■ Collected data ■
━━━━━━━━━━━━━━━━

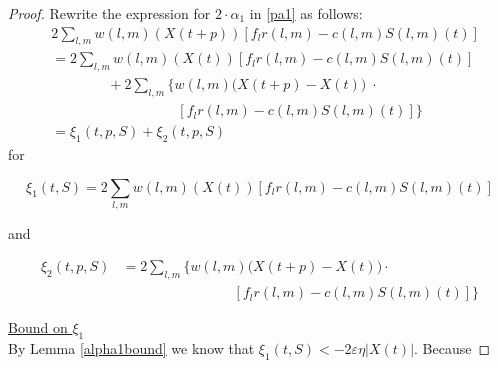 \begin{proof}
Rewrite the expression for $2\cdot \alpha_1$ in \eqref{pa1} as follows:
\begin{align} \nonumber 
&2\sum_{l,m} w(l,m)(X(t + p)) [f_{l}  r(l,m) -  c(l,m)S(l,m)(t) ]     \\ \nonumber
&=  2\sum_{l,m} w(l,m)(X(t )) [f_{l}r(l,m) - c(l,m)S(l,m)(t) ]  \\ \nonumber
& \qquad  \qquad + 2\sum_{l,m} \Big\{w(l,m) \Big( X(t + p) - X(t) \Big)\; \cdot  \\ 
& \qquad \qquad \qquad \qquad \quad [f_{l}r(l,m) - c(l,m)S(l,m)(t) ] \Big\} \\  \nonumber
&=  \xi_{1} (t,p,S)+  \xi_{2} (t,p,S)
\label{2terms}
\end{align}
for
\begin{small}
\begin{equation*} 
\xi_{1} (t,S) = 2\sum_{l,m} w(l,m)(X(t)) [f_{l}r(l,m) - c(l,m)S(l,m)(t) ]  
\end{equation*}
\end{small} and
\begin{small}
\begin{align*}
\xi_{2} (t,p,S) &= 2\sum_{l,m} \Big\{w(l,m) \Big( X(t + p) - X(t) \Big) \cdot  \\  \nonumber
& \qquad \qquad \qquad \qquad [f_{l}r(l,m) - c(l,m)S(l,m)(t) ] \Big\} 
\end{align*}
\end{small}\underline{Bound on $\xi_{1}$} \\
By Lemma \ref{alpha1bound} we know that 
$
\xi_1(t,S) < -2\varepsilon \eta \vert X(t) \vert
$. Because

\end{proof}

━━━━━━━━━━━━━━━━

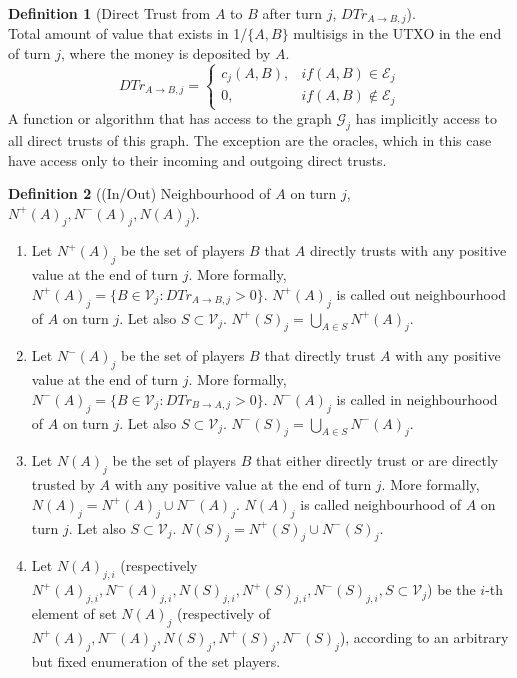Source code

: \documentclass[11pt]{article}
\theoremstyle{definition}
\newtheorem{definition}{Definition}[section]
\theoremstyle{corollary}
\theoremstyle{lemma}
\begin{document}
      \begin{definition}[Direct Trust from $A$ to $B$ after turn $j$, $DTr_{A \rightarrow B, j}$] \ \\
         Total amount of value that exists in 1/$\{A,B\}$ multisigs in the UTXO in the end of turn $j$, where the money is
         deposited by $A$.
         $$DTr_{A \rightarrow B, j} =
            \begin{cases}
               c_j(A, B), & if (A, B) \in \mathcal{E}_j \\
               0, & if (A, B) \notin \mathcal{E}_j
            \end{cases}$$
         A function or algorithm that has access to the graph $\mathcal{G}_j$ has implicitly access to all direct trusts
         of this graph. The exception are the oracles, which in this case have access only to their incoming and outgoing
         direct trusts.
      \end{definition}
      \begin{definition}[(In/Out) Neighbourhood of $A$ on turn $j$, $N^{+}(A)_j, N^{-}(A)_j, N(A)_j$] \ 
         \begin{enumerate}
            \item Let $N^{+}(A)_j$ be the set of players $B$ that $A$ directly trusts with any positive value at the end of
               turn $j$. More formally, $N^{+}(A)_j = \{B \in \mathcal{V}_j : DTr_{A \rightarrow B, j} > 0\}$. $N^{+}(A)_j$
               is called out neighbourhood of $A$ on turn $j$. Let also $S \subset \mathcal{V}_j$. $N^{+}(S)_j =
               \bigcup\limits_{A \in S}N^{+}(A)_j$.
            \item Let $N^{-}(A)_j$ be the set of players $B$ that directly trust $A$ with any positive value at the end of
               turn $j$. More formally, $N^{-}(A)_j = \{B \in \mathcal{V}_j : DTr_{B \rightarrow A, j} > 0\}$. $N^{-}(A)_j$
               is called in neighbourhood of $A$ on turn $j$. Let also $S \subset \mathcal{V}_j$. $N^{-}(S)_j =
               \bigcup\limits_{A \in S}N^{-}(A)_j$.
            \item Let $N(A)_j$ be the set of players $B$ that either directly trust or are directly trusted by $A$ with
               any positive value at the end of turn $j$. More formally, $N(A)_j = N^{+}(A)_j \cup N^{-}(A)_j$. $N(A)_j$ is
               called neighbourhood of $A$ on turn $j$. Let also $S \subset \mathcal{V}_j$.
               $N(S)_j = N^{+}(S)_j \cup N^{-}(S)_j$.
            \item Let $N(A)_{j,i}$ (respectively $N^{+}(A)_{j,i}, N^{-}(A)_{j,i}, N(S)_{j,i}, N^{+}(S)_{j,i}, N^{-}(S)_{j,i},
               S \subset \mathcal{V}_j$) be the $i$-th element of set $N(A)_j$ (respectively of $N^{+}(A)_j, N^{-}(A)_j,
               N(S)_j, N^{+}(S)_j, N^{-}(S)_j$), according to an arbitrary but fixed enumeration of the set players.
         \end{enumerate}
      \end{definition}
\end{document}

━━━━━━━━━━━━━━━━

■ Brief ■
State how many lines of the entries include the string "graph", with nothing besides the number.

■ Your response ■
2